**** Material shown ****
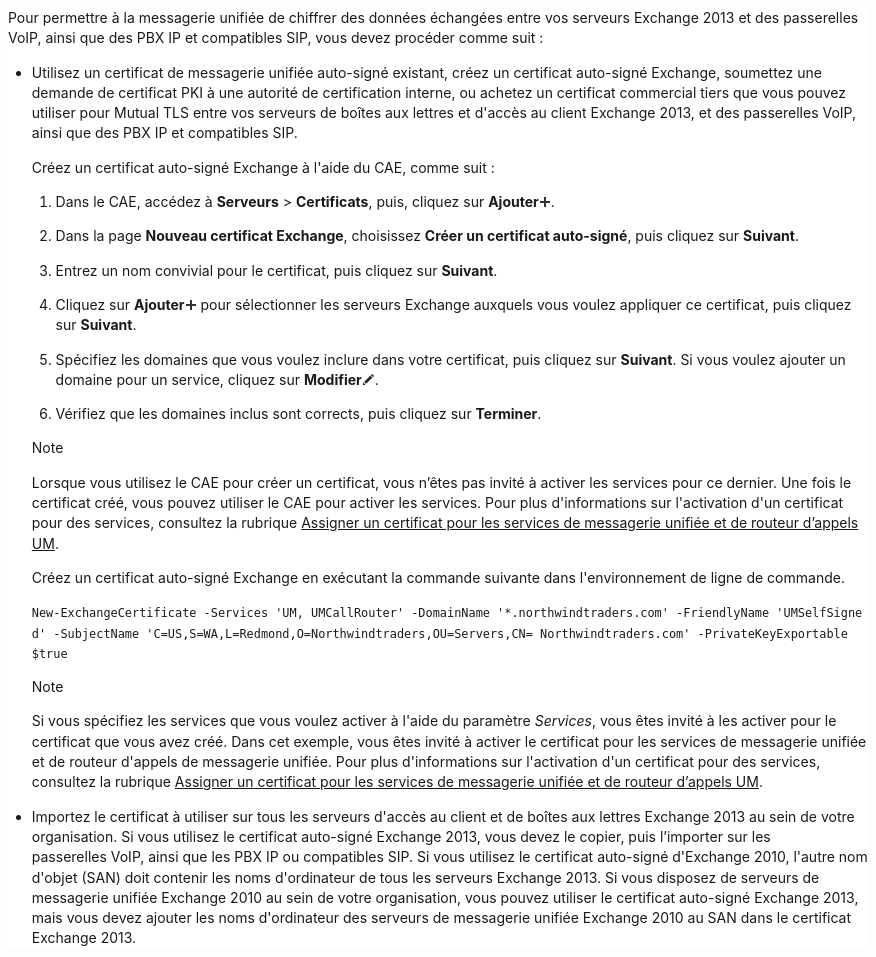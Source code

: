Pour permettre à la messagerie unifiée de chiffrer des données échangées entre vos serveurs Exchange 2013 et des passerelles VoIP, ainsi que des PBX IP et compatibles SIP, vous devez procéder comme suit :

  - Utilisez un certificat de messagerie unifiée auto-signé existant, créez un certificat auto-signé Exchange, soumettez une demande de certificat PKI à une autorité de certification interne, ou achetez un certificat commercial tiers que vous pouvez utiliser pour Mutual TLS entre vos serveurs de boîtes aux lettres et d'accès au client Exchange 2013, et des passerelles VoIP, ainsi que des PBX IP et compatibles SIP.
    
    Créez un certificat auto-signé Exchange à l'aide du CAE, comme suit :
    
    1.  Dans le CAE, accédez à **Serveurs** \> **Certificats**, puis, cliquez sur **Ajouter**![Icône Ajouter](images/JJ218640.c1e75329-d6d7-4073-a27d-498590bbb558(EXCHG.150).gif "Icône Ajouter").
    
    2.  Dans la page **Nouveau certificat Exchange**, choisissez **Créer un certificat auto-signé**, puis cliquez sur **Suivant**.
    
    3.  Entrez un nom convivial pour le certificat, puis cliquez sur **Suivant**.
    
    4.  Cliquez sur **Ajouter**![Icône Ajouter](images/JJ218640.c1e75329-d6d7-4073-a27d-498590bbb558(EXCHG.150).gif "Icône Ajouter") pour sélectionner les serveurs Exchange auxquels vous voulez appliquer ce certificat, puis cliquez sur **Suivant**.
    
    5.  Spécifiez les domaines que vous voulez inclure dans votre certificat, puis cliquez sur **Suivant**. Si vous voulez ajouter un domaine pour un service, cliquez sur **Modifier**![Icône Modifier](images/Bb124582.6f53ccb2-1f13-4c02-bea0-30690e6ea71d(EXCHG.150).gif "Icône Modifier").
    
    6.  Vérifiez que les domaines inclus sont corrects, puis cliquez sur **Terminer**.
    
    > [!NOTE]
    > Lorsque vous utilisez le CAE pour créer un certificat, vous n’êtes pas invité à activer les services pour ce dernier. Une fois le certificat créé, vous pouvez utiliser le CAE pour activer les services. Pour plus d'informations sur l'activation d'un certificat pour des services, consultez la rubrique <a href="assign-a-certificate-to-the-um-and-um-call-router-services-exchange-2013-help.md">Assigner un certificat pour les services de messagerie unifiée et de routeur d’appels UM</a>.
    
    Créez un certificat auto-signé Exchange en exécutant la commande suivante dans l'environnement de ligne de commande.
    
        New-ExchangeCertificate -Services 'UM, UMCallRouter' -DomainName '*.northwindtraders.com' -FriendlyName 'UMSelfSigned' -SubjectName 'C=US,S=WA,L=Redmond,O=Northwindtraders,OU=Servers,CN= Northwindtraders.com' -PrivateKeyExportable $true
    
    > [!NOTE]
    > Si vous spécifiez les services que vous voulez activer à l'aide du paramètre <em>Services</em>, vous êtes invité à les activer pour le certificat que vous avez créé. Dans cet exemple, vous êtes invité à activer le certificat pour les services de messagerie unifiée et de routeur d'appels de messagerie unifiée. Pour plus d'informations sur l'activation d'un certificat pour des services, consultez la rubrique <a href="assign-a-certificate-to-the-um-and-um-call-router-services-exchange-2013-help.md">Assigner un certificat pour les services de messagerie unifiée et de routeur d’appels UM</a>.


  - Importez le certificat à utiliser sur tous les serveurs d'accès au client et de boîtes aux lettres Exchange 2013 au sein de votre organisation. Si vous utilisez le certificat auto-signé Exchange 2013, vous devez le copier, puis l’importer sur les passerelles VoIP, ainsi que les PBX IP ou compatibles SIP. Si vous utilisez le certificat auto-signé d'Exchange 2010, l'autre nom d'objet (SAN) doit contenir les noms d'ordinateur de tous les serveurs Exchange 2013. Si vous disposez de serveurs de messagerie unifiée Exchange 2010 au sein de votre organisation, vous pouvez utiliser le certificat auto-signé Exchange 2013, mais vous devez ajouter les noms d'ordinateur des serveurs de messagerie unifiée Exchange 2010 au SAN dans le certificat Exchange 2013.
****
■ Aim of the task
The reply should hold an exact repeat of the entries from their opening line through the line with "Lorsque vous utilisez", and no pictures at all.

■ Task result
Source code

:Pour permettre à la messagerie unifiée de chiffrer des données échangées entre vos serveurs Exchange 2013 et des passerelles VoIP, ainsi que des PBX IP et compatibles SIP, vous devez procéder comme suit :

  - Utilisez un certificat de messagerie unifiée auto-signé existant, créez un certificat auto-signé Exchange, soumettez une demande de certificat PKI à une autorité de certification interne, ou achetez un certificat commercial tiers que vous pouvez utiliser pour Mutual TLS entre vos serveurs de boîtes aux lettres et d'accès au client Exchange 2013, et des passerelles VoIP, ainsi que des PBX IP et compatibles SIP.
    
    Créez un certificat auto-signé Exchange à l'aide du CAE, comme suit :
    
    1.  Dans le CAE, accédez à **Serveurs** \> **Certificats**, puis, cliquez sur **Ajouter**![Icône Ajouter](images/JJ218640.c1e75329-d6d7-4073-a27d-498590bbb558(EXCHG.150).gif "Icône Ajouter").
    
    2.  Dans la page **Nouveau certificat Exchange**, choisissez **Créer un certificat auto-signé**, puis cliquez sur **Suivant**.
    
    3.  Entrez un nom convivial pour le certificat, puis cliquez sur **Suivant**.
    
    4.  Cliquez sur **Ajouter**![Icône Ajouter](images/JJ218640.c1e75329-d6d7-4073-a27d-498590bbb558(EXCHG.150).gif "Icône Ajouter") pour sélectionner les serveurs Exchange auxquels vous voulez appliquer ce certificat, puis cliquez sur **Suivant**.
    
    5.  Spécifiez les domaines que vous voulez inclure dans votre certificat, puis cliquez sur **Suivant**. Si vous voulez ajouter un domaine pour un service, cliquez sur **Modifier**![Icône Modifier](images/Bb124582.6f53ccb2-1f13-4c02-bea0-30690e6ea71d(EXCHG.150).gif "Icône Modifier").
    
    6.  Vérifiez que les domaines inclus sont corrects, puis cliquez sur **Terminer**.
    
    > [!NOTE]
    > Lorsque vous utilisez le CAE pour créer un certificat, vous n’êtes pas invité à activer les services pour ce dernier. Une fois le certificat créé, vous pouvez utiliser le CAE pour activer les services. Pour plus d'informations sur l'activation d'un certificat pour des services, consultez la rubrique <a href="assign-a-certificate-to-the-um-and-um-call-router-services-exchange-2013-help.md">Assigner un certificat pour les services de messagerie unifiée et de routeur d’appels UM</a>.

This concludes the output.